Après avoir pendant des années été l’Irlandais plongé dans l’Amérique de John Wayne, c’est au tour de Ford de plonger son ami dans son propre monde. L’Irlande de L’Homme tranquille est dépeinte comme le miroir inversé de l’Amérique. À l’extravagance de cette dernière s’oppose l’intimité des cottages irlandais ; à son industrialisation, son urbanisation et sa modernité s’opposent un folklore rural et un mode de vie traditionnel qui semblent figés dans le passé. Cette Irlande-là ne se veut pas réaliste mais volontairement fantasmée, devenant ainsi un nouveau paradis sur terre, antre de la plénitude et d’un bonheur sans pareil où le silence et la mélancolie sont encore possibles.


Si L’Homme tranquille a marqué l’histoire, c’est aussi pour sa genèse chaotique. En effet, le film faillit ne jamais voir le jour : il fallut attendre seize ans entre la naissance du projet dans la tête du réalisateur en 1936, et la sortie inespérée du film en 1952. La faute à des sociétés de production réticentes qui refusaient de financer cette romance jugée « idiote », sans aucun potentiel commercial. Le scénario était soi-disant trop simple, trop irlandais pour ce réalisateur ayant conquis l’Amérique toute entière. Mais Ford eut raison de s’accrocher à ce projet qui lui tenait tant à cœur, car après avoir trouvé tant bien que mal un financement, L’Homme tranquille devint l’un des plus grands succès populaires et critiques de sa prolifique filmographie, raflant notamment deux Oscars (réalisation et photographie) et gagnant dans le cœur du public une place toute particulière.
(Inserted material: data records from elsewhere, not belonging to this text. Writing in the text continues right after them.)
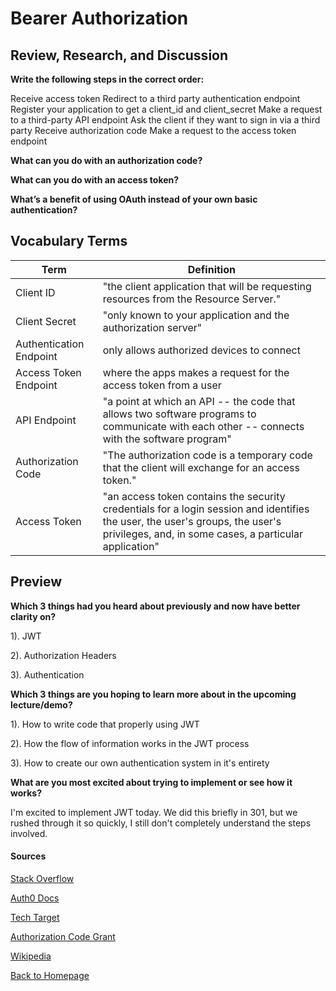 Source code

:# Bearer Authorization

## Review, Research, and Discussion

**Write the following steps in the correct order:**

Receive access token
Redirect to a third party authentication endpoint
Register your application to get a client_id and client_secret
Make a request to a third-party API endpoint
Ask the client if they want to sign in via a third party
Receive authorization code
Make a request to the access token endpoint


**What can you do with an authorization code?**

**What can you do with an access token?**

**What’s a benefit of using OAuth instead of your own basic authentication?**

  

## Vocabulary Terms

| Term      | Definition |
| ----------- | ----------- |
| Client ID     | "the client application that will be requesting resources from the Resource Server."  |
| Client Secret   | "only known to your application and the authorization server"      |
| Authentication Endpoint      | only allows authorized devices to connect    |
| Access Token Endpoint   | where the apps makes a request for the access token from a user     |
| API Endpoint   | "a point at which an API -- the code that allows two software programs to communicate with each other -- connects with the software program"      |
| Authorization Code   | "The authorization code is a temporary code that the client will exchange for an access token."     |
| Access Token   | "an access token contains the security credentials for a login session and identifies the user, the user's groups, the user's privileges, and, in some cases, a particular application"      |

## Preview

**Which 3 things had you heard about previously and now have better clarity on?**

1). JWT

2). Authorization Headers

3). Authentication

**Which 3 things are you hoping to learn more about in the upcoming lecture/demo?**

1). How to write code that properly using JWT

2). How the flow of information works in the JWT process

3). How to create our own authentication system in it's entirety

**What are you most excited about trying to implement or see how it works?**

I'm excited to implement JWT today. We did this briefly in 301, but we rushed through it so quickly, I still don't completely understand the steps involved. 

#### Sources
[Stack Overflow](https://stackoverflow.com/questions/28418360/jwt-json-web-token-audience-aud-versus-client-id-whats-the-difference#:~:text=The%20client_id%20in%20OAuth%20refers,credentials%20that%20may%20be%20required.)

[Auth0 Docs](https://auth0.com/docs/configure/applications)

[Tech Target](https://searchapparchitecture.techtarget.com/definition/API-endpoint)

[Authorization Code Grant](https://www.oauth.com/oauth2-servers/server-side-apps/authorization-code/)

[Wikipedia](https://en.wikipedia.org/wiki/Access_token)

[Back to Homepage](../README.md) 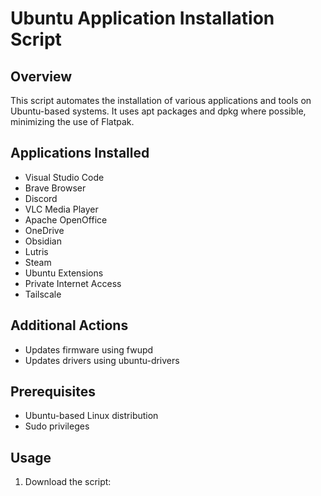 # Ubuntu Application Installation Script

## Overview

This script automates the installation of various applications and tools on Ubuntu-based systems. It uses apt packages and dpkg where possible, minimizing the use of Flatpak.

## Applications Installed

- Visual Studio Code
- Brave Browser
- Discord
- VLC Media Player
- Apache OpenOffice
- OneDrive
- Obsidian
- Lutris
- Steam
- Ubuntu Extensions
- Private Internet Access
- Tailscale

## Additional Actions

- Updates firmware using fwupd
- Updates drivers using ubuntu-drivers

## Prerequisites

- Ubuntu-based Linux distribution
- Sudo privileges

## Usage

1. Download the script:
Loin d’être simpliste, l’histoire parle d’un homme en quête de rédemption, qui cherche dans ce havre de paix le pardon pour son homicide involontaire. En cela le déracinement du personnage est vécu comme une nouvelle chance de repartir de zéro, de faire table-rase du passé et d’ouvrir une page vierge de sa vie où il y aura tout à écrire, ici, au cœur même de cette Irlande sacralisée. Aussi L’Homme tranquille est avant tout un film d’amour, sur l’amour : l’amour d’un homme pour son pays ; l’amour d’un réalisateur pour ses acteurs fétiches, John Wayne en tête ; l’amour d’un artiste pour son art, le cinéma.
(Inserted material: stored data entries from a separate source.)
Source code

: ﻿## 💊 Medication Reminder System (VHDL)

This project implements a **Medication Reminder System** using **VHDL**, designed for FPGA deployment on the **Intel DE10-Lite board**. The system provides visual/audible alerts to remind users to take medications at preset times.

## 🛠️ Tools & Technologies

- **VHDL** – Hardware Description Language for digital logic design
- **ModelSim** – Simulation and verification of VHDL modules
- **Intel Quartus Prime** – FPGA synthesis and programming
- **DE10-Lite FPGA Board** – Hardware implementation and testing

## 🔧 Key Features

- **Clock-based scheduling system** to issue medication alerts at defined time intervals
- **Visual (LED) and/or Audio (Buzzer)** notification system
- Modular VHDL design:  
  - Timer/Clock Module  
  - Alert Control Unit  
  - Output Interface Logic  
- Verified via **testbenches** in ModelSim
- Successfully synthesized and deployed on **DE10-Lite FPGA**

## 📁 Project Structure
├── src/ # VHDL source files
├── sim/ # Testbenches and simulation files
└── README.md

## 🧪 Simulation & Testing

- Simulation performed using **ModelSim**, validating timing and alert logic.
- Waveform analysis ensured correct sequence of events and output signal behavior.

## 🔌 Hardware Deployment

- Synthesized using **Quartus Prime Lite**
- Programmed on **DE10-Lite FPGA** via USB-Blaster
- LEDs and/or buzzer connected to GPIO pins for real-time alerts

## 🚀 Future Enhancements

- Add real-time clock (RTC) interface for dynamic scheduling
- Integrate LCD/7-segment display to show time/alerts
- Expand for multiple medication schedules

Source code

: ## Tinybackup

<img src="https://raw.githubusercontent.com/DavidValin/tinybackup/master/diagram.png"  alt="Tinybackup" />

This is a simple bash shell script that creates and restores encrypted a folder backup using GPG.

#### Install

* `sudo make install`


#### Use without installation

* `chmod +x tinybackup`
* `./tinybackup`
Ford est « en famille », d’une certaine manière. En plus de la présence de têtes bien connues (John Wayne, Maureen O’Hara, Ward Bond, Victor McLaglen), tout ici fait écho à ses précédents films d’une manière ou d’une autre : la valeur de l’amitié, l’attachement aux coutumes, les liens de la terre, les conflits familiaux, les joutes verbales, mais aussi l’alcool, les chants traditionnels, les bagarres, et bien entendu l’humour. L’Homme tranquille, c’est un peu « John Ford fait film », ou plutôt « tout le cinéma de Ford condensé en un film », mais sans qu’on en perde aucune saveur. C’est tout simplement un film qui rend heureux, ensorcelé par cette « magie fordienne » inimitable. Qu’il est bon de se promener avec ces personnages, au gré du vent et d’une musique envoûtante ! Si bien que même les coups de poing semblent être des caresses, et les bagarres être habillées de velours. Une paisible balade qu’on a du mal à quitter tant elle parvient, bien malgré nous, à nous embarquer.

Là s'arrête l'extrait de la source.